- **Exercise directions**:
Please reproduce the listing below exactly, leaving out every picture.

- **Input**:
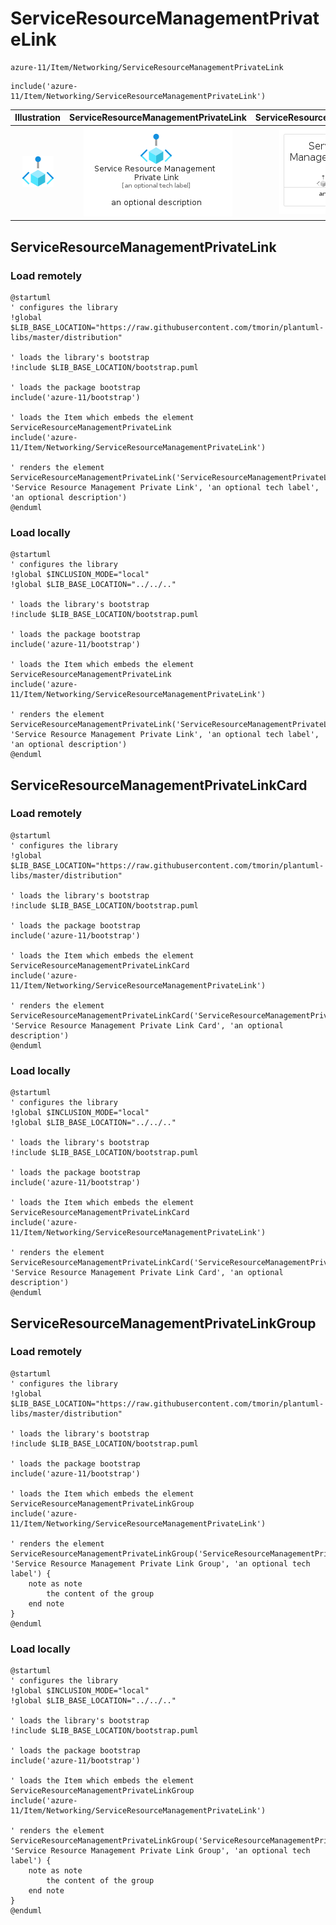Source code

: # ServiceResourceManagementPrivateLink


```text
azure-11/Item/Networking/ServiceResourceManagementPrivateLink
```

```text
include('azure-11/Item/Networking/ServiceResourceManagementPrivateLink')
```



| Illustration | ServiceResourceManagementPrivateLink | ServiceResourceManagementPrivateLinkCard | ServiceResourceManagementPrivateLinkGroup |
| :---: | :---: | :---: | :---: |
| ![illustration for Illustration](../../../azure-11/Item/Networking/ServiceResourceManagementPrivateLink.png) | ![illustration for ServiceResourceManagementPrivateLink](../../../azure-11/Item/Networking/ServiceResourceManagementPrivateLink.Local.png) | ![illustration for ServiceResourceManagementPrivateLinkCard](../../../azure-11/Item/Networking/ServiceResourceManagementPrivateLinkCard.Local.png) | ![illustration for ServiceResourceManagementPrivateLinkGroup](../../../azure-11/Item/Networking/ServiceResourceManagementPrivateLinkGroup.Local.png) |




## ServiceResourceManagementPrivateLink

### Load remotely
```plantuml
@startuml
' configures the library
!global $LIB_BASE_LOCATION="https://raw.githubusercontent.com/tmorin/plantuml-libs/master/distribution"

' loads the library's bootstrap
!include $LIB_BASE_LOCATION/bootstrap.puml

' loads the package bootstrap
include('azure-11/bootstrap')

' loads the Item which embeds the element ServiceResourceManagementPrivateLink
include('azure-11/Item/Networking/ServiceResourceManagementPrivateLink')

' renders the element
ServiceResourceManagementPrivateLink('ServiceResourceManagementPrivateLink', 'Service Resource Management Private Link', 'an optional tech label', 'an optional description')
@enduml
```

### Load locally
```plantuml
@startuml
' configures the library
!global $INCLUSION_MODE="local"
!global $LIB_BASE_LOCATION="../../.."

' loads the library's bootstrap
!include $LIB_BASE_LOCATION/bootstrap.puml

' loads the package bootstrap
include('azure-11/bootstrap')

' loads the Item which embeds the element ServiceResourceManagementPrivateLink
include('azure-11/Item/Networking/ServiceResourceManagementPrivateLink')

' renders the element
ServiceResourceManagementPrivateLink('ServiceResourceManagementPrivateLink', 'Service Resource Management Private Link', 'an optional tech label', 'an optional description')
@enduml
```

## ServiceResourceManagementPrivateLinkCard

### Load remotely
```plantuml
@startuml
' configures the library
!global $LIB_BASE_LOCATION="https://raw.githubusercontent.com/tmorin/plantuml-libs/master/distribution"

' loads the library's bootstrap
!include $LIB_BASE_LOCATION/bootstrap.puml

' loads the package bootstrap
include('azure-11/bootstrap')

' loads the Item which embeds the element ServiceResourceManagementPrivateLinkCard
include('azure-11/Item/Networking/ServiceResourceManagementPrivateLink')

' renders the element
ServiceResourceManagementPrivateLinkCard('ServiceResourceManagementPrivateLinkCard', 'Service Resource Management Private Link Card', 'an optional description')
@enduml
```

### Load locally
```plantuml
@startuml
' configures the library
!global $INCLUSION_MODE="local"
!global $LIB_BASE_LOCATION="../../.."

' loads the library's bootstrap
!include $LIB_BASE_LOCATION/bootstrap.puml

' loads the package bootstrap
include('azure-11/bootstrap')

' loads the Item which embeds the element ServiceResourceManagementPrivateLinkCard
include('azure-11/Item/Networking/ServiceResourceManagementPrivateLink')

' renders the element
ServiceResourceManagementPrivateLinkCard('ServiceResourceManagementPrivateLinkCard', 'Service Resource Management Private Link Card', 'an optional description')
@enduml
```

## ServiceResourceManagementPrivateLinkGroup

### Load remotely
```plantuml
@startuml
' configures the library
!global $LIB_BASE_LOCATION="https://raw.githubusercontent.com/tmorin/plantuml-libs/master/distribution"

' loads the library's bootstrap
!include $LIB_BASE_LOCATION/bootstrap.puml

' loads the package bootstrap
include('azure-11/bootstrap')

' loads the Item which embeds the element ServiceResourceManagementPrivateLinkGroup
include('azure-11/Item/Networking/ServiceResourceManagementPrivateLink')

' renders the element
ServiceResourceManagementPrivateLinkGroup('ServiceResourceManagementPrivateLinkGroup', 'Service Resource Management Private Link Group', 'an optional tech label') {
    note as note
        the content of the group
    end note
}
@enduml
```

### Load locally
```plantuml
@startuml
' configures the library
!global $INCLUSION_MODE="local"
!global $LIB_BASE_LOCATION="../../.."

' loads the library's bootstrap
!include $LIB_BASE_LOCATION/bootstrap.puml

' loads the package bootstrap
include('azure-11/bootstrap')

' loads the Item which embeds the element ServiceResourceManagementPrivateLinkGroup
include('azure-11/Item/Networking/ServiceResourceManagementPrivateLink')

' renders the element
ServiceResourceManagementPrivateLinkGroup('ServiceResourceManagementPrivateLinkGroup', 'Service Resource Management Private Link Group', 'an optional tech label') {
    note as note
        the content of the group
    end note
}
@enduml
```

- **Solution to the problem**:
Source code

: # ServiceResourceManagementPrivateLink


```text
azure-11/Item/Networking/ServiceResourceManagementPrivateLink
```

```text
include('azure-11/Item/Networking/ServiceResourceManagementPrivateLink')
```



| Illustration | ServiceResourceManagementPrivateLink | ServiceResourceManagementPrivateLinkCard | ServiceResourceManagementPrivateLinkGroup |
| :---: | :---: | :---: | :---: |
| ![illustration for Illustration](../../../azure-11/Item/Networking/ServiceResourceManagementPrivateLink.png) | ![illustration for ServiceResourceManagementPrivateLink](../../../azure-11/Item/Networking/ServiceResourceManagementPrivateLink.Local.png) | ![illustration for ServiceResourceManagementPrivateLinkCard](../../../azure-11/Item/Networking/ServiceResourceManagementPrivateLinkCard.Local.png) | ![illustration for ServiceResourceManagementPrivateLinkGroup](../../../azure-11/Item/Networking/ServiceResourceManagementPrivateLinkGroup.Local.png) |




## ServiceResourceManagementPrivateLink

### Load remotely
```plantuml
@startuml
' configures the library
!global $LIB_BASE_LOCATION="https://raw.githubusercontent.com/tmorin/plantuml-libs/master/distribution"

' loads the library's bootstrap
!include $LIB_BASE_LOCATION/bootstrap.puml

' loads the package bootstrap
include('azure-11/bootstrap')

' loads the Item which embeds the element ServiceResourceManagementPrivateLink
include('azure-11/Item/Networking/ServiceResourceManagementPrivateLink')

' renders the element
ServiceResourceManagementPrivateLink('ServiceResourceManagementPrivateLink', 'Service Resource Management Private Link', 'an optional tech label', 'an optional description')
@enduml
```

### Load locally
```plantuml
@startuml
' configures the library
!global $INCLUSION_MODE="local"
!global $LIB_BASE_LOCATION="../../.."

' loads the library's bootstrap
!include $LIB_BASE_LOCATION/bootstrap.puml

' loads the package bootstrap
include('azure-11/bootstrap')

' loads the Item which embeds the element ServiceResourceManagementPrivateLink
include('azure-11/Item/Networking/ServiceResourceManagementPrivateLink')

' renders the element
ServiceResourceManagementPrivateLink('ServiceResourceManagementPrivateLink', 'Service Resource Management Private Link', 'an optional tech label', 'an optional description')
@enduml
```

## ServiceResourceManagementPrivateLinkCard

### Load remotely
```plantuml
@startuml
' configures the library
!global $LIB_BASE_LOCATION="https://raw.githubusercontent.com/tmorin/plantuml-libs/master/distribution"

' loads the library's bootstrap
!include $LIB_BASE_LOCATION/bootstrap.puml

' loads the package bootstrap
include('azure-11/bootstrap')

' loads the Item which embeds the element ServiceResourceManagementPrivateLinkCard
include('azure-11/Item/Networking/ServiceResourceManagementPrivateLink')

' renders the element
ServiceResourceManagementPrivateLinkCard('ServiceResourceManagementPrivateLinkCard', 'Service Resource Management Private Link Card', 'an optional description')
@enduml
```

### Load locally
```plantuml
@startuml
' configures the library
!global $INCLUSION_MODE="local"
!global $LIB_BASE_LOCATION="../../.."

' loads the library's bootstrap
!include $LIB_BASE_LOCATION/bootstrap.puml

' loads the package bootstrap
include('azure-11/bootstrap')

' loads the Item which embeds the element ServiceResourceManagementPrivateLinkCard
include('azure-11/Item/Networking/ServiceResourceManagementPrivateLink')

' renders the element
ServiceResourceManagementPrivateLinkCard('ServiceResourceManagementPrivateLinkCard', 'Service Resource Management Private Link Card', 'an optional description')
@enduml
```

## ServiceResourceManagementPrivateLinkGroup

### Load remotely
```plantuml
@startuml
' configures the library
!global $LIB_BASE_LOCATION="https://raw.githubusercontent.com/tmorin/plantuml-libs/master/distribution"

' loads the library's bootstrap
!include $LIB_BASE_LOCATION/bootstrap.puml

' loads the package bootstrap
include('azure-11/bootstrap')

' loads the Item which embeds the element ServiceResourceManagementPrivateLinkGroup
include('azure-11/Item/Networking/ServiceResourceManagementPrivateLink')

' renders the element
ServiceResourceManagementPrivateLinkGroup('ServiceResourceManagementPrivateLinkGroup', 'Service Resource Management Private Link Group', 'an optional tech label') {
    note as note
        the content of the group
    end note
}
@enduml
```

### Load locally
```plantuml
@startuml
' configures the library
!global $INCLUSION_MODE="local"
!global $LIB_BASE_LOCATION="../../.."

' loads the library's bootstrap
!include $LIB_BASE_LOCATION/bootstrap.puml

' loads the package bootstrap
include('azure-11/bootstrap')

' loads the Item which embeds the element ServiceResourceManagementPrivateLinkGroup
include('azure-11/Item/Networking/ServiceResourceManagementPrivateLink')

' renders the element
ServiceResourceManagementPrivateLinkGroup('ServiceResourceManagementPrivateLinkGroup', 'Service Resource Management Private Link Group', 'an optional tech label') {
    note as note
        the content of the group
    end note
}
@enduml
```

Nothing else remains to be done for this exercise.